Brigitte Alexander (9 October 1911 - 10 May 1995) was a German-born Mexican author, actress, director and translator. When the Nazi party seized power in Germany, she fled to France. Facing arrest in France, her husband chose to enter the Foreign Legion. Assisted by friends and Albert Einstein, the family made their way to Mexico. Alexander, who spoke five languages, worked as a translator for UNESCO and Amnesty International, and performed in movies and plays in Mexico.

Biography
Brigitte Kaufmann was born on 9 October 1911 in Stuttgart, Germany into a Jewish family.

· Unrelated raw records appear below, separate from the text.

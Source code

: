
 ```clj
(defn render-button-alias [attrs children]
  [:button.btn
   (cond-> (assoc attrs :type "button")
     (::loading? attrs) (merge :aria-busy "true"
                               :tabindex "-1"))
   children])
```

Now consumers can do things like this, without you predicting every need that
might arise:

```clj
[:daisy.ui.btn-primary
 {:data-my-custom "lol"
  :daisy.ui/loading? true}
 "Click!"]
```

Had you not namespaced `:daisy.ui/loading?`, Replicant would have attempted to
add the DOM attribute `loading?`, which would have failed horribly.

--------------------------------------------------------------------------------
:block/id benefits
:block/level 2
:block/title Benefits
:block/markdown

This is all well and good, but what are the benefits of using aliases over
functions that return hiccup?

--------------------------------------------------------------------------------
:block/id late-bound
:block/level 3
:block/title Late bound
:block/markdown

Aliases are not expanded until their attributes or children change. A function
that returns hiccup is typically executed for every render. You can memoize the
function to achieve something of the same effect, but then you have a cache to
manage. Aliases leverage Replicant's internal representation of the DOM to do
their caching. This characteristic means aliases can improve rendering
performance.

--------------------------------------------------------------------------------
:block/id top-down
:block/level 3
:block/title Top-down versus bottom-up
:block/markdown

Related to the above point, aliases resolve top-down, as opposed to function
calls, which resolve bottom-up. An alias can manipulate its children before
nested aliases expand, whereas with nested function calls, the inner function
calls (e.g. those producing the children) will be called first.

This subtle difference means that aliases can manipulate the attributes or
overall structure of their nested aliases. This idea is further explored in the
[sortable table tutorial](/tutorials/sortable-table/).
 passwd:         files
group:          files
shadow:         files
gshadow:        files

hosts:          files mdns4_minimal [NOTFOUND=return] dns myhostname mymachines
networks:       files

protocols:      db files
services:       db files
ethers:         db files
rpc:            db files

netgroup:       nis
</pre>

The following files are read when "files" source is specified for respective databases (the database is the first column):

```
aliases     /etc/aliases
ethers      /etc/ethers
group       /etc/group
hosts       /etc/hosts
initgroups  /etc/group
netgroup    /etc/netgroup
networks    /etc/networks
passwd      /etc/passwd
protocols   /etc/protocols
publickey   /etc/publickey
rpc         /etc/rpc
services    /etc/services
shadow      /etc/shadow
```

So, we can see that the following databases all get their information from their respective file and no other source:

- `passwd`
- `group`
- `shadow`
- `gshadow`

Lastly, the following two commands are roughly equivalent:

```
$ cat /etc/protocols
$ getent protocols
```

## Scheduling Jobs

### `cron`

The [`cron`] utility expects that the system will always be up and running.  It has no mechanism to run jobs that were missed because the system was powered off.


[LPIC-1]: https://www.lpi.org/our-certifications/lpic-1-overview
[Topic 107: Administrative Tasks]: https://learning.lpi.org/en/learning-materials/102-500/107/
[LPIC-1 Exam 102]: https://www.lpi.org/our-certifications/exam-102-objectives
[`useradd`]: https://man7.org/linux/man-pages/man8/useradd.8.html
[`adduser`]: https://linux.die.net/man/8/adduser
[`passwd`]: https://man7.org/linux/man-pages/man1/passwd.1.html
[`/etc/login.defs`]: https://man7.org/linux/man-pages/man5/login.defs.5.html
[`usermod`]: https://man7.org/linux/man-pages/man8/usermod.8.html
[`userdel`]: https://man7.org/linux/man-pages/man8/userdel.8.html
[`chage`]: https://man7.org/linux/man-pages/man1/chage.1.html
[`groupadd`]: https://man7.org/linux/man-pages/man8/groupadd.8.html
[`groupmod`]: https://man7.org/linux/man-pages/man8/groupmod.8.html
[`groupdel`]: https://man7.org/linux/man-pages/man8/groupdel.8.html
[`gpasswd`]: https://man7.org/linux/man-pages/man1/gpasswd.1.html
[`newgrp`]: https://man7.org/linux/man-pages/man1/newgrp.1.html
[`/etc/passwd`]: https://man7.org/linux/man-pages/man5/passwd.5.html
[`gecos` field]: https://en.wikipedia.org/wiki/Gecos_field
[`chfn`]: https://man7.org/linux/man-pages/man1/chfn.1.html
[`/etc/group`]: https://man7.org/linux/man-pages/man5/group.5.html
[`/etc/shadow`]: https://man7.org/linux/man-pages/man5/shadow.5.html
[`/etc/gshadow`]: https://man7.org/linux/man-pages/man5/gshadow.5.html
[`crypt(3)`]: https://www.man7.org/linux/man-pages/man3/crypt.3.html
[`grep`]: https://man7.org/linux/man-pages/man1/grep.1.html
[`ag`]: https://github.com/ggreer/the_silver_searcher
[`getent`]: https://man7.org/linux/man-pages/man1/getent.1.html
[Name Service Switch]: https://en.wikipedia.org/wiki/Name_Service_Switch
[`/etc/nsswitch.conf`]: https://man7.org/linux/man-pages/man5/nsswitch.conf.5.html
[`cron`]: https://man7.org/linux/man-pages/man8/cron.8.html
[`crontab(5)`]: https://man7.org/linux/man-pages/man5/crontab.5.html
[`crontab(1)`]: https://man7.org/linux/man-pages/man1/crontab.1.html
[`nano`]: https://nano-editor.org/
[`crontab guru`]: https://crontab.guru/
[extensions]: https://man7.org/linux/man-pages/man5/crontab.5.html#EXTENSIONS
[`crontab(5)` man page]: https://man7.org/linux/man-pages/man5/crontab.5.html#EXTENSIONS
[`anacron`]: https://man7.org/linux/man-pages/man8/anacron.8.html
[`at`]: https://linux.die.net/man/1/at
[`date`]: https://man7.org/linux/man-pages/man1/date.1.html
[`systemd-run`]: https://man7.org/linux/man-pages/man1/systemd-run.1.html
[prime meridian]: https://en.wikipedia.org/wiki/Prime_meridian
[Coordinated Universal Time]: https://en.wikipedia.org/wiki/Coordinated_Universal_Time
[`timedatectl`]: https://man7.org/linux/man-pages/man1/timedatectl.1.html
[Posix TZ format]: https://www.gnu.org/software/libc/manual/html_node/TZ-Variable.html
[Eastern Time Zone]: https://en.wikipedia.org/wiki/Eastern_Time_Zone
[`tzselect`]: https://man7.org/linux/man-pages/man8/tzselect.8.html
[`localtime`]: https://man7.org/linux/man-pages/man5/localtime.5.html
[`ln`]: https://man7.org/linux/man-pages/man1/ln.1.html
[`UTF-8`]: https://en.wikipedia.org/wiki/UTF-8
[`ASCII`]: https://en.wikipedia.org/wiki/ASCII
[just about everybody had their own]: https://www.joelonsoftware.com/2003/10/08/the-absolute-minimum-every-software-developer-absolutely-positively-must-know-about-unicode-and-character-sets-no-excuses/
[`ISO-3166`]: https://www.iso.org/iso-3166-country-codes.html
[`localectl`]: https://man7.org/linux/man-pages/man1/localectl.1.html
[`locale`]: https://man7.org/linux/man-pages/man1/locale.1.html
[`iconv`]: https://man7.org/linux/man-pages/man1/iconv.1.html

Her father was in the military and during her childhood they moved to Berlin, where she completed high school. Her studies focused on the classics and she wrote her thesis on Friedrich Hölderlin. She learned German, Spanish, French, Greek, Latin and English and later, due to her extensive knowledge of language, was employed as a translator for UNESCO and Amnesty International.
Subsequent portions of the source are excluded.